Я тоже не торопила. В нашем деле главное — не гнать. Человек придёт, когда время придёт.
За окном фонарь у магазина уже включился — оранжевый, в мороси. Лаяла собака где-то в конце деревни, потом смолкла. Тик-так, тик-так — будильник на подоконнике.
— Степановна, — говорит вдруг Николай, не поднимая головы. — Можно я посижу немного?
— Сиди, — говорю. — Куда торопиться-то.
Посидел. Потом говорит — тихо, будто сам с собой:
— Я сегодня Тамаре позвонил.
Тамара — это Горюнова, соседка наша через два дома. Подружка Людмилина. Люда — это жена Николаева. Они с Тамарой ещё со школы дружат, вместе в одном классе учились. Разные, конечно, — Люда вся из себя такая городская, волосы рыжеватые, крашеные, одевается аккуратно; Тамара — попроще, полная, всегда в фартуке, на огород, на хозяйство, никаких лишних красот. Но дружили. И Люда к ней ходила часто — то чаю попить, то поговорить.
— Позвонил, — говорю. — Ну и?
Николай поднял голову. Посмотрел на меня. Глаза у него — серые, тихие такие, как осеннее небо перед снегом.

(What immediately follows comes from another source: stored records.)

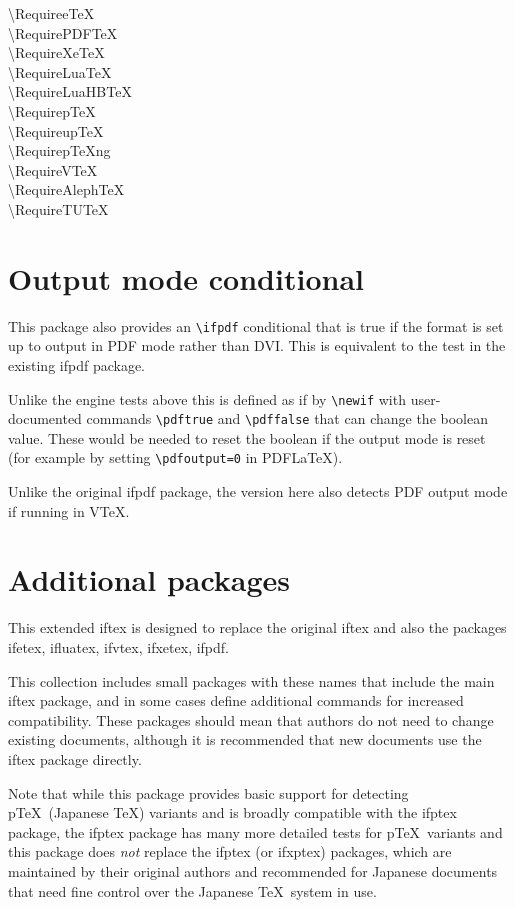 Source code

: \documentclass{article}
\newcommand\cs[1]{{\ttfamily\textbackslash #1}}
\begin{document}
\begin{description}
\item[\cs{RequireeTeX}]
\item[\cs{RequirePDFTeX}]
\item[\cs{RequireXeTeX}]
\item[\cs{RequireLuaTeX}]
\item[\cs{RequireLuaHBTeX}]
\item[\cs{RequirepTeX}]
\item[\cs{RequireupTeX}]
\item[\cs{RequirepTeXng}]
\item[\cs{RequireVTeX}]
\item[\cs{RequireAlephTeX}]
\item[\cs{RequireTUTeX}]
\end{description}


\section{Output mode conditional}
This package also provides an \verb|\ifpdf| conditional that is true
if the format is set up to output in PDF mode rather than DVI. This is
equivalent to the test in the existing \textsf{ifpdf} package.

Unlike the engine tests above this is defined as if by \verb|\newif|
with user-documented commands \verb|\pdftrue| and \verb|\pdffalse| that can
change the boolean value. These would be needed to reset the boolean
if the output mode is reset (for example by setting
\verb|\pdfoutput=0| in PDF\LaTeX).

Unlike the original \textsf{ifpdf} package, the version here also
detects PDF output mode if running in V\TeX.

\section{Additional packages}
This extended \textsf{iftex} is designed to replace the original
\textsf{iftex} and also the packages
\textsf{ifetex},
\textsf{ifluatex},
\textsf{ifvtex},
\textsf{ifxetex},
\textsf{ifpdf}.

This collection includes small packages with these names that include
the main \textsf{iftex} package, and in some cases define additional
commands for increased compatibility. These packages should mean that
authors do not need to change existing documents, although it is
recommended that new documents use the \textsf{iftex} package
directly.


Note that while this package provides basic support for detecting
p\TeX\ (Japanese \TeX) variants and is broadly compatible with the
\textsf{ifptex} package, the \textsf{ifptex} package has many more detailed
tests for p\TeX\ variants and this package does \emph{not} replace the
\textsf{ifptex} (or \textsf{ifxptex}) packages, which are maintained
by their original authors and recommended for Japanese documents that
need fine control over the Japanese \TeX\ system in use.
\end{document}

— А она дома была, — говорит.
Я не сразу и поняла. Переспросила:
— Кто дома?
— Тамара, — говорит. — Дома. Одна сидела, сериал смотрела. Говорит: «Я сегодня никуда не ходила, нога болит». — Он помолчал. — А Люда к ней ушла. В три часа дня. Я сам видел, как собиралась. Сумочку взяла — праздничную, лаковую.
Я поставила тонометр на стол. Руки сложила. Смотрю на него.
А он — сидит. Руки на коленях. Пальцы больше не сжимаются и не разжимаются — просто лежат. Спокойно так лежат, что даже страшнее как-то.
Вот ведь оно как бывает, дорогие мои. Живут люди вместе двадцать с лишним лет. Дом вместе построили, сына вырастили, сына женили. Хозяйство держат, огород — всё своё, честное. И вот.
Я молчала. Что тут скажешь? Слова в таких случаях не помогают. Только мешают.
— Она часто ходит, — говорит Николай, и голос у него ровный, без трещинки. Это иногда страшнее, чем когда кричат. — Раза три в неделю, а то и чаще. Говорит — к Тамаре. Иногда допоздна. Я не спрашивал. Думал — ну, подружки, поговорить хочется.
— Давно?
— С весны, — говорит. — С мая примерно.
С мая. Значит, полгода уже.
— И что теперь? — спросила я тихо.
Он пожал плечами. Медленно так, тяжело — как будто плечи чугунные.
— Домой пойду, — говорит. — Подожду.
— И что скажешь?
— Ничего, — говорит. — Посмотрю.
Поднялся. Большой, неловкий в маленьком моём медпункте. Пальто надел — старое, тёмно-серое, с оторванной на одном рукаве пуговицей. Я это пуговицу каждый раз замечаю и каждый раз думаю: надо бы пришить. Но не моё это дело.
— Таблетки от давления у тебя есть? — спрашиваю.
— Есть.
— Пей. Не забывай.
Кивнул. Вышел.
Я подошла к окну. Смотрю — идёт по улице. Неспешно. Руки в карманы спрятал. Фонарь у магазина осветил его на секунду — и пропал за углом.
Тик-так, тик-так — будильник на подоконнике.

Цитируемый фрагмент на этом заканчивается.